Food:Most of the dishes tasted good, but didn't seem to be what they were. Calling a dish by one name, but serving something different (even though it tastes good) wouldn't suffice for an official review. However, if you just want food that tastes good, it's the right kind of place.
$$$: Not very expensive, for 6 adults and 4 kids around 2-3 years old, and all the dishes we had, the bill came to under 2400.
Verdict: If in Indiranagar, and you wanna have north Indian food, you could head to this place. It's adjacent Cake Walk.
Clay Oven, next to Cake Walk, 100 Feet Road, Indiranagar, Bangalore. Phone: 25205393, 41611644
The original review, since I can't expect the website to host it forever, is here:
When you come across a restaurant bearing the name Clay Oven, the first thing you envision is something traditionally Indian — the usual thick and rich gravies, along with the myriad traditional breads, kebabs, and so on. And without any surprises, that’s precisely what Clay Oven dishes out. My guests for the evening were Neha Ahuja and her husband Reuben, both who grew up in Delhi, and their two- year-old twin sons — Aadit and Shikhar. The kids were quite a handful — in the usual, expected way (lest I come across as being insensitive toward parenting and kids in general) — with curiosity getting the better of them when it came to the cutlery, glasses and the new surroundings in general. A simple dal-chawal
was ordered for the little fellows, and the dal turned out to be probably the best dish (tied) we tasted during our dinner.
Although the ambience isn’t particularly ‘north Indian’, it was pleasant, and we started off with a lasooni jhinga — shrimps marinated in garlic paste, mutton sheek kebabs, hariyali fish tikkas, chicken malai kebab and paneer chatpata. Starting from the best, the malai kebab was unanimously voted numero uno along with the dal. Soft and succulent, the flavours were just right, and thankfully the chicken wasn’t overcooked. Lady Luck deserted us from here on. The mutton sheek kebab was just eh, whatever, while the shrimp, although not bad, had a slightly (and mysterious) tangy taste. The fish tikka pieces could have been a little smaller, and turned out to be a mixed bag — my guests weren’t too happy about it, which left me wondering if I was eating a different fish — because I liked it! The paneer was, again, flavoured well, but wasn’t anything to write home about.
For the main course, we settled for a multitude of traditional breads — rotis, kulchas, paranthas — along with a murg makhani, dal makhani, paneer birbali, rogan josh, murg siyalkoti, and Lahori aloo.
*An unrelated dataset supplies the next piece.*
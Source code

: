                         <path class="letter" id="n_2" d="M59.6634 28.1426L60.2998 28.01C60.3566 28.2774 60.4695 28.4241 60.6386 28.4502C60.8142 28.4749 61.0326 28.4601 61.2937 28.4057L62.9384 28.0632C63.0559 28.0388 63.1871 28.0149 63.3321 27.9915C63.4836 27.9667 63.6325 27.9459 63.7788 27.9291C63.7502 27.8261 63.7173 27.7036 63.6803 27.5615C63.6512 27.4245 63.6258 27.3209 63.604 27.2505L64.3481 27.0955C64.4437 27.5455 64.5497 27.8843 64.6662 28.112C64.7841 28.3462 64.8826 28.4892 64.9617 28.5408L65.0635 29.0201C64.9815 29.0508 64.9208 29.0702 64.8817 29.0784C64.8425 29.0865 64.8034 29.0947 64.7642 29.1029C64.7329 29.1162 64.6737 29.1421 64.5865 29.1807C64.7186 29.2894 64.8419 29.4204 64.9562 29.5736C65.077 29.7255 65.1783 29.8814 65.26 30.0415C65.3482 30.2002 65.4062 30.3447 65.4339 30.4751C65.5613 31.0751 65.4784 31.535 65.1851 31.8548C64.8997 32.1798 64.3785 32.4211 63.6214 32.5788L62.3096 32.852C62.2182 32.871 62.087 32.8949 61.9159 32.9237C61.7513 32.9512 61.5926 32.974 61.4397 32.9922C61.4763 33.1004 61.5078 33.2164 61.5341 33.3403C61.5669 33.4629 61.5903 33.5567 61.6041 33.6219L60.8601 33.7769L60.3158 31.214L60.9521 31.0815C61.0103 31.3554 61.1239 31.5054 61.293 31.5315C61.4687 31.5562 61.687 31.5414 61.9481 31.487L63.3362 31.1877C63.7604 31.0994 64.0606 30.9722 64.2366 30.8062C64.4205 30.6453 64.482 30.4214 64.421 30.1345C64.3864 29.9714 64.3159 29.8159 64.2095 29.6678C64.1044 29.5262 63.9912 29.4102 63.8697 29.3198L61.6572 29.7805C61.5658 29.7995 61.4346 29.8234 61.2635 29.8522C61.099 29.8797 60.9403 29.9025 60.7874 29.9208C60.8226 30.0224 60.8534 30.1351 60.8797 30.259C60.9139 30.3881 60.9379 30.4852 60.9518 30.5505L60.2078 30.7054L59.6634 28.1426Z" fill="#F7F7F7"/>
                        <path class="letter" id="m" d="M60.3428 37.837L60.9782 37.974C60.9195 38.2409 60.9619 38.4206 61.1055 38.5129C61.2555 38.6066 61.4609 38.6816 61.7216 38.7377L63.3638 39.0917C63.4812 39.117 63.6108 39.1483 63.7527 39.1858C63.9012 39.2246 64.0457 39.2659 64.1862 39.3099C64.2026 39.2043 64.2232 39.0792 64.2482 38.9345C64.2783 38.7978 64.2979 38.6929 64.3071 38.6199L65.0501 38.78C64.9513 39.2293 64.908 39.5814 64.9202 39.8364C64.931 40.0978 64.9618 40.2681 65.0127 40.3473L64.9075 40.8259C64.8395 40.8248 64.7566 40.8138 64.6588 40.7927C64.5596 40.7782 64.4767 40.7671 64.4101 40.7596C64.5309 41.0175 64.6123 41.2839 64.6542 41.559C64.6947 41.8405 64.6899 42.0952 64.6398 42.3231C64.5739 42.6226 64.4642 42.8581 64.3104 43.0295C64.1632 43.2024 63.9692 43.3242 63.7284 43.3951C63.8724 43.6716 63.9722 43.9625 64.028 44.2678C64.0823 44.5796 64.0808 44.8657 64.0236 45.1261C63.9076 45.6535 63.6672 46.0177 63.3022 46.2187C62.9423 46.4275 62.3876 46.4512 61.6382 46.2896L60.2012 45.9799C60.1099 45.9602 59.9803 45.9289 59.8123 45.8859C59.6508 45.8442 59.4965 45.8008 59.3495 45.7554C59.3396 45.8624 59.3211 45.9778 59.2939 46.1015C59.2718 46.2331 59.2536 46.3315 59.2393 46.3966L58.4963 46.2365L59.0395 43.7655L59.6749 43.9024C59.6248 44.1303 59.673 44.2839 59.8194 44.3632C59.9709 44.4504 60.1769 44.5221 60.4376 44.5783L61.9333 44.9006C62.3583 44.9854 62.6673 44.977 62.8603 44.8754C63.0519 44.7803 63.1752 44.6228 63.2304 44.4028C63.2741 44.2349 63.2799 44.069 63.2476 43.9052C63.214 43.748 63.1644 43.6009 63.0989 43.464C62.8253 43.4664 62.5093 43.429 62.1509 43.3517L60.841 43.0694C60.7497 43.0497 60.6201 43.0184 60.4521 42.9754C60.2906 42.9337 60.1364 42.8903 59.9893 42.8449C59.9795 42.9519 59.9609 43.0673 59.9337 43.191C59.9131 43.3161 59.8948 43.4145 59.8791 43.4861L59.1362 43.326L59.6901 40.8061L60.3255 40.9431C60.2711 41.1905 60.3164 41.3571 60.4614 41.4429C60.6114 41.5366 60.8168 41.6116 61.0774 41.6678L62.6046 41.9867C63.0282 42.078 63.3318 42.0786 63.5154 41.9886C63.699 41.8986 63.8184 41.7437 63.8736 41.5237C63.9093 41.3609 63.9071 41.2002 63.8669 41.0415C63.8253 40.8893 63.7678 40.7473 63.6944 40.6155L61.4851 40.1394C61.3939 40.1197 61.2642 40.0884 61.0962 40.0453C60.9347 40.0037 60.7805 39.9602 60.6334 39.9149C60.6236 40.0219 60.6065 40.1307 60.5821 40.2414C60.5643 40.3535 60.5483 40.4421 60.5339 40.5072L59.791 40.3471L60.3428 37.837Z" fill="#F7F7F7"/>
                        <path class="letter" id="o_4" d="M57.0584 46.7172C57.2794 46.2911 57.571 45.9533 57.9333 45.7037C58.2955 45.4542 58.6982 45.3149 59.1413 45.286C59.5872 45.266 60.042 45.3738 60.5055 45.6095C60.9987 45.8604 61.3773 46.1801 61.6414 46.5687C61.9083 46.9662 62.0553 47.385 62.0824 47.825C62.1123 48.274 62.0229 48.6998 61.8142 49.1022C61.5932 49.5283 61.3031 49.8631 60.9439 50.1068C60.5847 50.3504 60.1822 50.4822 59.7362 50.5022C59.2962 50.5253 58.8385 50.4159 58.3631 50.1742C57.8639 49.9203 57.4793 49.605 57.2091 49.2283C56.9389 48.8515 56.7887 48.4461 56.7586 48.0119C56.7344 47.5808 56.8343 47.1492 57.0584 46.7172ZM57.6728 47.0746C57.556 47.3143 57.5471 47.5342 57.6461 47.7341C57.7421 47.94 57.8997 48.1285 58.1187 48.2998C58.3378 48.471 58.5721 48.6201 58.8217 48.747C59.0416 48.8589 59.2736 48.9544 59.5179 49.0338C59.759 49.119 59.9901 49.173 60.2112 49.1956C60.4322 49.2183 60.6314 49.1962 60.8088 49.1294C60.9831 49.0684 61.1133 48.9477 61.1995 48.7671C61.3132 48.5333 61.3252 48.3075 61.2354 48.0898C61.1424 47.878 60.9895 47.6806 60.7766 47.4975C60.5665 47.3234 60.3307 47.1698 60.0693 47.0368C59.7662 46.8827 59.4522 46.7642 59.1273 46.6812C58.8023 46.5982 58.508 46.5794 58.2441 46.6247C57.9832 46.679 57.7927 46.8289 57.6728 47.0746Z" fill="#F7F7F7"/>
Before I give the verdict on each, let me make one thing clear — none of the food items tasted bad, in fact some of them tasted good, but we just didn’t get the feeling that any of them was the real McCoy. To which Neha said, “...maybe they should have spent a little more time on the masala preparation...the colour of the dishes looks light as opposed to rich.” That was hitting the nail on the head. Take the case of the rogan josh. The mutton was cooked perfectly and seemed quite fresh. Reuben, hard-core Delhiite, rattled off the prime ingredients that are supposed to constitute a classic rogan josh, and said, “This tastes quite good, but this isn’t rogan josh!” Had the dish been called anything else, I think it would have scored quite high.
The dal makhani was good, but was a little dry, while the murg siyalkoti (chicken in a cashew paste), tasted good but left us wondering why something in a cashew paste didn’t look more ‘white’ in colour (elementary my dear Watson, not being racist here). The paneer birbali and Lahori aloo didn’t taste bad either, but since we didn’t have anything to compare them to, the authenticity can’t be commented upon. The dish that saddened us was murg makhani, which had an overdose of tomato puree and not enough cream (and/or butter). To modify Cuba Gooding Jr’s line from Jerry Maguire, “Show me the makhan!” A red-blooded Punjabi would have yelled murder, because this tasted more like murg tamatari. We also ordered a mutton biryani, which didn’t taste bad, but didn’t seem to have the ‘oomph’ in it, unlike any of the traditional styles of biryanis cooked in India, like Awadhi, Hyderabadi, or for that matter Malabari.
For desserts, we ordered gulab jamun and gajar ka halwa. While the gulab jamun was, well, sweet for one, Neha didn’t quite think it was up to the mark when it came to khova used — again, not the ‘real deal’, but sweet enough (thankfully). But the real downer came with the gajar ka halwa. It came garnished with cashew nuts on top…no issues with that, but maybe they used cashews from a packet of salted ones, I don’t know, but there were parts of the halwa that tasted salty as well. It may well be a one off case, but sadly we experienced it.